_Aim of the task_
Only those lines in the data below from the line containing "## Featured Songs" through the line containing "Mercy, 4AD, 2011", both included, should be restated word for word.

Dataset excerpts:

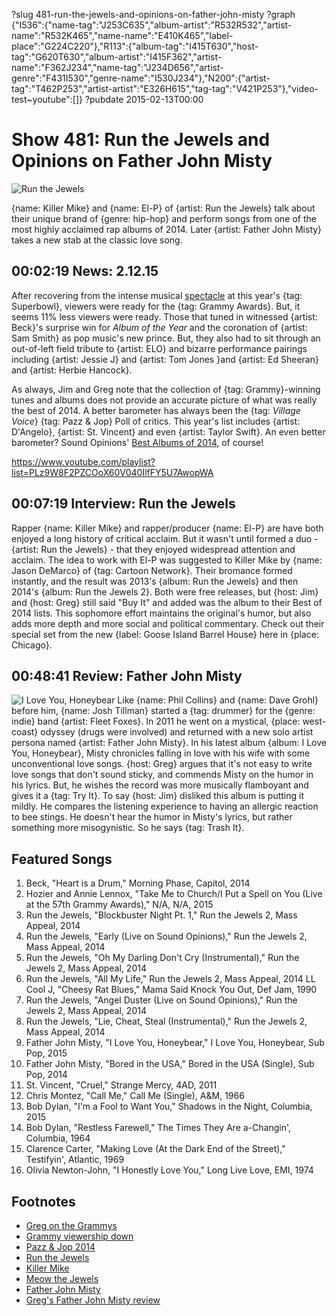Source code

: ?slug 481-run-the-jewels-and-opinions-on-father-john-misty
?graph {"I536":{"name-tag":"J253C635","album-artist":"R532R532","artist-name":"R532K465","name-name":"E410K465","label-place":"G224C220"},"R113":{"album-tag":"I415T630","host-tag":"G620T630","album-artist":"I415F362","artist-name":"F362J234","name-tag":"J234D656","artist-genre":"F431I530","genre-name":"I530J234"},"N200":{"artist-tag":"T462P253","artist-artist":"E326H615","tag-tag":"V421P253"},"video-test~youtube":[]}
?pubdate 2015-02-13T00:00

# Show 481: Run the Jewels and Opinions on Father John Misty

![Run the Jewels](//static.soundopinions.org/images/2015/rtj_web2.jpg)

{name: Killer Mike} and {name: El-P} of {artist: Run the Jewels} talk about their unique brand of {genre: hip-hop} and perform songs from one of the most highly acclaimed rap albums of 2014. Later {artist: Father John Misty} takes a new stab at the classic love song.


## 00:02:19 News: 2.12.15
After recovering from the intense musical [spectacle](http://www.rollingstone.com/music/news/katy-perry-on-super-bowl-god-said-you-got-this-20150208) at this year's {tag: Superbowl}, viewers were ready for the {tag: Grammy Awards}. But, it seems 11% less viewers were ready. Those that tuned in witnessed {artist: Beck}'s surprise win for *Album of the Year* and the coronation of {artist: Sam Smith} as pop music's new prince. But, they also had to sit through an out-of-left field tribute to {artist: ELO} and bizarre performance pairings including {artist: Jessie J} and {artist: Tom Jones }and {artist: Ed Sheeran} and {artist: Herbie Hancock}.  

As always, Jim and Greg note that the collection of {tag: Grammy}-winning tunes and albums does not provide an accurate picture of what was really the best of 2014. A better barometer has always been the {tag: *Village Voice*} {tag: Pazz & Jop} Poll of critics. This year's list includes {artist: D'Angelo}, {artist: St. Vincent} and even {artist: Taylor Swift}. An even better barometer? Sound Opinions' [Best Albums of 2014](http://soundopinions.org/show/471), of course!

https://www.youtube.com/playlist?list=PLz9W8F2PZCOoX60V040IlfFY5U7AwopWA
## 00:07:19 Interview: Run the Jewels
Rapper {name: Killer Mike} and rapper/producer {name: El-P} are have both enjoyed a long history of critical acclaim. But it wasn't until formed a duo - {artist: Run the Jewels} - that they enjoyed widespread attention and acclaim. The idea to work with El-P was suggested to Killer Mike by {name: Jason DeMarco} of {tag: Cartoon Network}. Their bromance formed instantly, and the result was 2013's {album: Run the Jewels} and then 2014's {album: Run the Jewels 2}. Both were free releases, but {host: Jim} and {host: Greg} still said "Buy It" and added was the album to their Best of 2014 lists. This sophomore effort maintains the original's humor, but also adds more depth and more social and political commentary.  Check out their special set from the new {label: Goose Island Barrel House} here in {place: Chicago}.


## 00:48:41 Review: Father John Misty
![I Love You, Honeybear](http://is3.mzstatic.com/image/thumb/Music5/v4/ef/fa/88/effa8845-544d-1770-4962-cf6ce4bb5da5/source/600x600bb.jpg "514361724/931563362")
Like {name: Phil Collins} and {name: Dave Grohl} before him, {name: Josh Tillman} started a {tag: drummer} for the {genre: indie} band {artist: Fleet Foxes}. In 2011 he went on a mystical, {place: west-coast} odyssey (drugs were involved) and returned with a new solo artist persona named {artist: Father John Misty}. In his latest album {album: I Love You, Honeybear}, Misty chronicles falling in love with his wife with some unconventional love songs. {host: Greg} argues that it's not easy to write love songs that don't sound sticky, and commends Misty on the humor in his lyrics. But, he wishes the record was more musically flamboyant and gives it a {tag: Try It}. To say {host: Jim} disliked this album is putting it mildly. He compares the listening experience to having an allergic reaction to bee stings. He doesn't hear the humor in Misty's lyrics, but rather something more misogynistic. So he says {tag: Trash It}.

## Featured Songs

1. Beck, "Heart is a Drum," Morning Phase, Capitol, 2014 
2. Hozier and Annie Lennox, "Take Me to Church/I Put a Spell on You (Live at the 57th Grammy Awards)," N/A, N/A, 2015 
3. Run the Jewels, "Blockbuster Night Pt. 1," Run the Jewels 2, Mass Appeal, 2014 
4. Run the Jewels, "Early (Live on Sound Opinions)," Run the Jewels 2, Mass Appeal, 2014
5. Run the Jewels, "Oh My Darling Don't Cry (Instrumental)," Run the Jewels 2, Mass Appeal, 2014 
6. Run the Jewels, "All My Life," Run the Jewels 2, Mass Appeal, 2014 
LL Cool J, "Cheesy Rat Blues," Mama Said Knock You Out, Def Jam, 1990 
7. Run the Jewels, "Angel Duster (Live on Sound Opinions)," Run the Jewels 2, Mass Appeal, 2014 
8. Run the Jewels, "Lie, Cheat, Steal (Instrumental)," Run the Jewels 2, Mass Appeal, 2014 
9. Father John Misty, "I Love You, Honeybear," I Love You, Honeybear, Sub Pop, 2015 
10. Father John Misty, "Bored in the USA," Bored in the USA (Single), Sub Pop, 2014 
11. St. Vincent, "Cruel," Strange Mercy, 4AD, 2011 
12. Chris Montez, "Call Me," Call Me (Single), A&M, 1966 
13. Bob Dylan, "I'm a Fool to Want You," Shadows in the Night, Columbia, 2015 
14. Bob Dylan, "Restless Farewell," The Times They Are a-Changin', Columbia, 1964 
15. Clarence Carter, "Making Love (At the Dark End of the Street)," Testifyin', Atlantic, 1969 
16. Olivia Newton-John, "I Honestly Love You," Long Live Love, EMI, 1974 


## Footnotes
- [Greg on the Grammys](http://trib.in/1Db9Djm)
- [Grammy viewership down](http://variety.com/2015/data/news/grammy-ratings-down-cbs-show-dominates-but-appears-to-have-hit-a-6-year-demo-low-1201428656/)
- [Pazz & Jop 2014](http://www.villagevoice.com/slideshow/pazz-jop-the-top-50-albums-of-2014-42133383/)
- [Run the Jewels](http://www.runthejewels.net/)
- [Killer Mike](http://killermike.com/)
- [Meow the Jewels](http://www.rollingstone.com/music/news/run-the-jewels-meow-the-jewels-lil-bub-20150124)
- [Father John Misty](http://www.fatherjohnmisty.com/tv/)
- [Greg's Father John Misty review](http://www.chicagotribune.com/entertainment/music/kot/ct-father-john-misty-review-love-you-honeybear-fleet-foxes-20150206-column.html)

_Task answer_
## Featured Songs

1. Beck, "Heart is a Drum," Morning Phase, Capitol, 2014 
2. Hozier and Annie Lennox, "Take Me to Church/I Put a Spell on You (Live at the 57th Grammy Awards)," N/A, N/A, 2015 
3. Run the Jewels, "Blockbuster Night Pt. 1," Run the Jewels 2, Mass Appeal, 2014 
4. Run the Jewels, "Early (Live on Sound Opinions)," Run the Jewels 2, Mass Appeal, 2014
5. Run the Jewels, "Oh My Darling Don't Cry (Instrumental)," Run the Jewels 2, Mass Appeal, 2014 
6. Run the Jewels, "All My Life," Run the Jewels 2, Mass Appeal, 2014 
LL Cool J, "Cheesy Rat Blues," Mama Said Knock You Out, Def Jam, 1990 
7. Run the Jewels, "Angel Duster (Live on Sound Opinions)," Run the Jewels 2, Mass Appeal, 2014 
8. Run the Jewels, "Lie, Cheat, Steal (Instrumental)," Run the Jewels 2, Mass Appeal, 2014 
9. Father John Misty, "I Love You, Honeybear," I Love You, Honeybear, Sub Pop, 2015 
10. Father John Misty, "Bored in the USA," Bored in the USA (Single), Sub Pop, 2014 
11. St. Vincent, "Cruel," Strange Mercy, 4AD, 2011 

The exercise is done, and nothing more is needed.